[Collected data]
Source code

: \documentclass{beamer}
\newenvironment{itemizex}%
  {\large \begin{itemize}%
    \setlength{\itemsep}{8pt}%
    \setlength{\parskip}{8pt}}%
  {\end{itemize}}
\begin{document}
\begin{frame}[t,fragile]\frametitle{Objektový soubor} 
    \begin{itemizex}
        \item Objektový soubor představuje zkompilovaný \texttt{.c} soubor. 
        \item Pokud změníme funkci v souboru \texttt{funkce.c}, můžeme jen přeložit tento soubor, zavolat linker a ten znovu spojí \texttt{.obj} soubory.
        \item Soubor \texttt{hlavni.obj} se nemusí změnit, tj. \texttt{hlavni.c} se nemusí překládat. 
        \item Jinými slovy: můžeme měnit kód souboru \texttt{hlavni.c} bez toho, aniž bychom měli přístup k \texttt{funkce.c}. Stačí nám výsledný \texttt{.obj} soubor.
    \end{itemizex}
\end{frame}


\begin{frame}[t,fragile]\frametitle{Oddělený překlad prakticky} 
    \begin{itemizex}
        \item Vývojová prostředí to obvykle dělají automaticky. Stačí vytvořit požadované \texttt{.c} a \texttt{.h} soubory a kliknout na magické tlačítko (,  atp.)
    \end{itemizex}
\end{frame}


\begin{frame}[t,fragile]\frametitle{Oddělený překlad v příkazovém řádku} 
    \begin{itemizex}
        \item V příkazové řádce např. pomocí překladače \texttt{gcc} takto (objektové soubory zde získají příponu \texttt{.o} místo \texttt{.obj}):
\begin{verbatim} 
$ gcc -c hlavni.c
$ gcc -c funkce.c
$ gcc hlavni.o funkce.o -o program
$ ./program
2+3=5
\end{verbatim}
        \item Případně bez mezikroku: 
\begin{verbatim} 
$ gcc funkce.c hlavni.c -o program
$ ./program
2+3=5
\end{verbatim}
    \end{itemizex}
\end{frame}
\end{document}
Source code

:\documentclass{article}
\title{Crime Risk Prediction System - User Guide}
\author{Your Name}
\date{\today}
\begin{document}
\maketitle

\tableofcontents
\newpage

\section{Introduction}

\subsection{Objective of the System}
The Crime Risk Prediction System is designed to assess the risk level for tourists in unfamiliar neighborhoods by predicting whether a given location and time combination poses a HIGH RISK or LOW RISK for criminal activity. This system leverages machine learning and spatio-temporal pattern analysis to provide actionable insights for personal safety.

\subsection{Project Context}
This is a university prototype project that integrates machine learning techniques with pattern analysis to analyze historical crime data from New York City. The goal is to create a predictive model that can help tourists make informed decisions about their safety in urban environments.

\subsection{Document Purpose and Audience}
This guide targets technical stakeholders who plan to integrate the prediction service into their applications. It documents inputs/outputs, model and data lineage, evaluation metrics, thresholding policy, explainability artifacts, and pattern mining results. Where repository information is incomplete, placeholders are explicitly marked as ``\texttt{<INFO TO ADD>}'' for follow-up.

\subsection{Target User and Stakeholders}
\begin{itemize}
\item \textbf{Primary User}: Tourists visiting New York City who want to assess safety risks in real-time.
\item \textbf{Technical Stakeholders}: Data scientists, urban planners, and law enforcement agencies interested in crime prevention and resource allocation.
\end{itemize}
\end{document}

TASK INSTRUCTIONS ▸
Work through the records line by line and tally those that include the word "documentclass". Give the number alone.

RESPONSE FOR THIS EXERCISE ▸
2